High school movie characters tend to seem a bit more mature than their real life counterparts, probably because actors in their mid-20s are portraying 15-year-olds. Have you seen a real 15-year-old lately? Let me tell you, they do not in any way look like Robbie Amell. There are far more pimples and far less chiseled good looks. Furthermore, teen movie characters are also a lot wittier. I can’t tell you the last time I heard a high schooler say a witty one-liner a la Cher Horowitz in “Clueless” that didn’t involve a puerile joke. But the fundamentals of teen angst are still there and relevant in these movies, and that’s part of what makes them important.

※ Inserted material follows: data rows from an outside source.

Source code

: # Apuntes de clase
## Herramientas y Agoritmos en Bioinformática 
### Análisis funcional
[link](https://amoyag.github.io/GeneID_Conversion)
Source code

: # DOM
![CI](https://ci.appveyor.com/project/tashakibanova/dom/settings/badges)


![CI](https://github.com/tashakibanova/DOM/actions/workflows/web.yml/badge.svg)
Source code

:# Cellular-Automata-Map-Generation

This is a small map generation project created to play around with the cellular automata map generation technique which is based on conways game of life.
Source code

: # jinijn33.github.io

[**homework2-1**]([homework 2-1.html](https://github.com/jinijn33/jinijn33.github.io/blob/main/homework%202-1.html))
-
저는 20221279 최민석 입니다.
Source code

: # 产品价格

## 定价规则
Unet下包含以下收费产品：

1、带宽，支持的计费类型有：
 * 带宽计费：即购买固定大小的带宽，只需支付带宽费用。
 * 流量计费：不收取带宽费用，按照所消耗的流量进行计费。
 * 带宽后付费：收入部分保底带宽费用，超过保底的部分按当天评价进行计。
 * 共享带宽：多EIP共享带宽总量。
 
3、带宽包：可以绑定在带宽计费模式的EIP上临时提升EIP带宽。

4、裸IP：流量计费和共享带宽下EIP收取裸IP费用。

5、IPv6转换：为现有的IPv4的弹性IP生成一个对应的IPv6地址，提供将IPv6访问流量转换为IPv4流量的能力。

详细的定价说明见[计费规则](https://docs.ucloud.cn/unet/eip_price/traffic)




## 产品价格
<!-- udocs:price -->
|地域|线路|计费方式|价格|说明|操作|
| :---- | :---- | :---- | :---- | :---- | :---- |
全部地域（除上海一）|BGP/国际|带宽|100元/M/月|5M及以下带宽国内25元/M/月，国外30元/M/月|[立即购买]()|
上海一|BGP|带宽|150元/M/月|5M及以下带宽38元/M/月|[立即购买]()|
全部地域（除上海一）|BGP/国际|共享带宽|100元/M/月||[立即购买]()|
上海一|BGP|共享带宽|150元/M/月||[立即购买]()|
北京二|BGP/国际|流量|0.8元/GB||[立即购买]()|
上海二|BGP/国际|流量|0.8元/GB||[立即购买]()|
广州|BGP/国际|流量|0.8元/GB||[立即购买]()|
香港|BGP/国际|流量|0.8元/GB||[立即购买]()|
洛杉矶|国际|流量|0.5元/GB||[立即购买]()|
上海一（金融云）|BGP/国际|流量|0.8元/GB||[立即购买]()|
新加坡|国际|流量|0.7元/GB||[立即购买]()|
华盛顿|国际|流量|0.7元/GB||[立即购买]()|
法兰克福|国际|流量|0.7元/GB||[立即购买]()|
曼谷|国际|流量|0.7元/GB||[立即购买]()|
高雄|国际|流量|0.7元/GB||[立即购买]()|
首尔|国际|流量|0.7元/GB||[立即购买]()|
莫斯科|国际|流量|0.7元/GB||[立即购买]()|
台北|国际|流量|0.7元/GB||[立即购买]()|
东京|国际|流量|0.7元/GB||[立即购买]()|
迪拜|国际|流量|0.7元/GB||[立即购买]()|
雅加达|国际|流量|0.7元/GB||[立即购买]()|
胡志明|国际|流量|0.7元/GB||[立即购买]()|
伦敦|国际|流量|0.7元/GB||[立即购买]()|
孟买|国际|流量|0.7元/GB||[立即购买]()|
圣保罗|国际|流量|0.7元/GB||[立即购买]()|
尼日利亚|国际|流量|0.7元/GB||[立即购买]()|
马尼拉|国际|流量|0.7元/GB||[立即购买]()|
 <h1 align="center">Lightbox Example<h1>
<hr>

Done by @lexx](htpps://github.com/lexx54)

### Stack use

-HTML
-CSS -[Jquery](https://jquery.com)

American culture is obsessed with youth, completely preoccupied with giving young people labels and defining their interests. “The Breakfast Club,” “Clueless,” and “Mean Girls” stand the test of time because they recognize this cultural preoccupation and subvert it, working it so it benefits teenagers instead of the adults who attempt to constrict and understand them. I mean, “Sincerely yours, the Breakfast Club”? The whole movie is about breaking societal stereotypes and reconstructing them to work for teenagers! In “Clueless,” Cher is portrayed as a stereotypical Californian girl, but she’s really sweet and kind, willing to help others while still being fabulous. “Mean Girls” tells teenagers, especially girls, that they don’t have to be in competition with each other, a value enforced by society since childhood. Instead, they can work together. So a good teen movie doesn’t only relate to teenagers on an intrinsic level, but it also proves that they are more than just a subset, or even a symbol.
I don’t know if “The DUFF” can live up to these standards, but I hope that it does. If it takes the time not only to be clever and romantic, but also sincere, then perhaps it too can be remembered as a great portrayal of the American teenage life.